LOS ANGELES (Reuters) - Hollywood loves a comeback story, so industry insiders are closely watching Friday's debut of political drama "Lions for Lambs" and the return of storied film studio United Artists with its new stewards Tom Cruise and Paula Wagner.

Entertainment  |  Film

But Wagner, Cruise's long-time producing partner and chief executive of the new United Artists, asks those waiting to see if the UA film is a hit to hold off passing judgment on ticket sales until their entire slate of movies is released over the next few years.

Looking at low box office tallies for the glut of adult dramas and stiff competition from current No. 1 "American Gangster" this week, "Lions for Lambs" will have a tough time claiming the top spot for U.S. ticket sales.

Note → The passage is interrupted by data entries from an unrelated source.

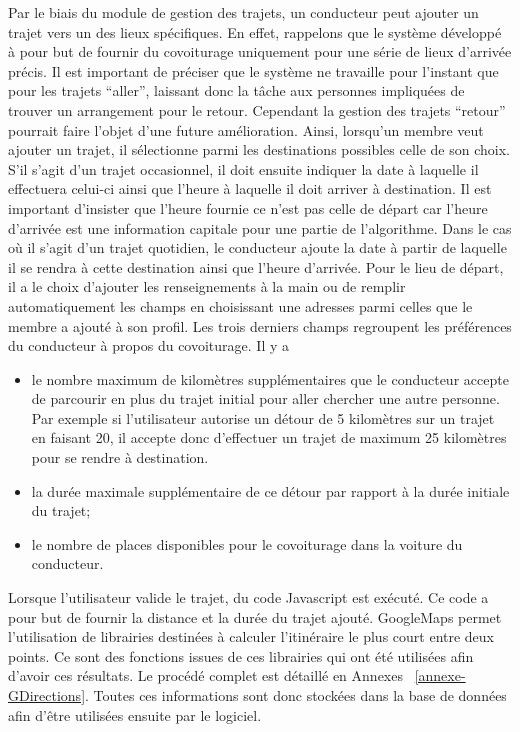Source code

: \documentclass[12pt, a4paper, oneside]{article}
\begin{document}
{{    \indent Par le biais du module de gestion des trajets, un conducteur peut ajouter un trajet vers un des lieux spécifiques. En effet, rappelons que le système développé à pour but de fournir du covoiturage uniquement pour une série de lieux d'arrivée précis. Il est important de préciser que le système ne travaille pour l'instant que pour les trajets ``aller'', laissant donc la tâche aux personnes impliquées de trouver un arrangement pour le retour. Cependant la gestion des trajets ``retour'' pourrait faire l'objet d'une future amélioration. Ainsi, lorsqu'un membre veut ajouter un trajet, il sélectionne parmi les destinations possibles celle de son choix. S'il s'agit d'un trajet occasionnel, il doit ensuite indiquer la date à laquelle il effectuera celui-ci ainsi que l'heure à laquelle il doit arriver à destination. Il est important d'insister que l'heure fournie ce n'est pas celle de départ car l'heure d'arrivée est une information capitale pour une partie de l'algorithme. Dans le cas où il s'agit d'un trajet quotidien, le conducteur ajoute la date à partir de laquelle il se rendra à cette destination ainsi que l'heure d'arrivée. Pour le lieu de départ, il a le choix d'ajouter les renseignements à la main ou de remplir automatiquement les champs en choisissant une adresses parmi celles que le membre a ajouté à son profil. Les trois derniers champs regroupent les préférences du conducteur à propos du covoiturage. Il y a \\
    \begin{itemize}
        \item le nombre maximum de kilomètres supplémentaires que le conducteur accepte de parcourir en plus du trajet initial pour aller chercher une autre personne. Par exemple si l'utilisateur autorise un détour de 5 kilomètres sur un trajet en faisant 20, il accepte donc d'effectuer un trajet de maximum 25 kilomètres pour se rendre à destination.\\
        \item la durée maximale supplémentaire de ce détour par rapport à la durée initiale du trajet;\\
        \item le nombre de places disponibles pour le covoiturage dans la voiture du conducteur.\\
    \end{itemize}
    Lorsque l'utilisateur valide le trajet, du code Javascript est exécuté. Ce code a pour but de fournir la distance et la durée du trajet ajouté. GoogleMaps permet l'utilisation de librairies destinées à calculer l'itinéraire le plus court entre deux points. Ce sont des fonctions issues de ces librairies qui ont été utilisées afin d'avoir ces résultats. Le procédé complet est détaillé en Annexes ~\ref{annexe-GDirections}. Toutes ces informations sont donc stockées dans la base de données afin d'être utilisées ensuite par le logiciel.\\\\
}}
\end{document}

"When we open, we don't have to be No. 1, not even No. 2," Wagner said in a recent interview. "We feel like we are in a very good place because of the economics of this movie."

Cruise, who stars along with Meryl Streep and Robert Redford in the film directed by Redford, is popular overseas and expected to boost global ticket sales, and revenues from television and DVDs should recoup the movie's $35 million cost and help it turn a profit.

Hollywood should view "Lions for Lambs" as an indicator, she said, of the types of films she and Cruise plan for UA, formed in 1919 by silent-era stars Mary Pickford, Charlie Chaplin, Douglas Fairbanks and director D.W. Griffith.

"We are going to make films that have powerful stories, strong characters and interesting ideas," Wagner said. "We will do modestly budgeted pictures, mid-range movies and for the right projects, films that have substantial budgets."

LIFE AFTER PARAMOUNT

Next year UA will release "Valkyrie," starring Cruise as a Nazi officer in a plot to kill Hitler. Other future movies include thriller "Die a Little," starring Jessica Biel, and "Pinkville," about the 1968 My Lai massacre and directed by Oliver Stone.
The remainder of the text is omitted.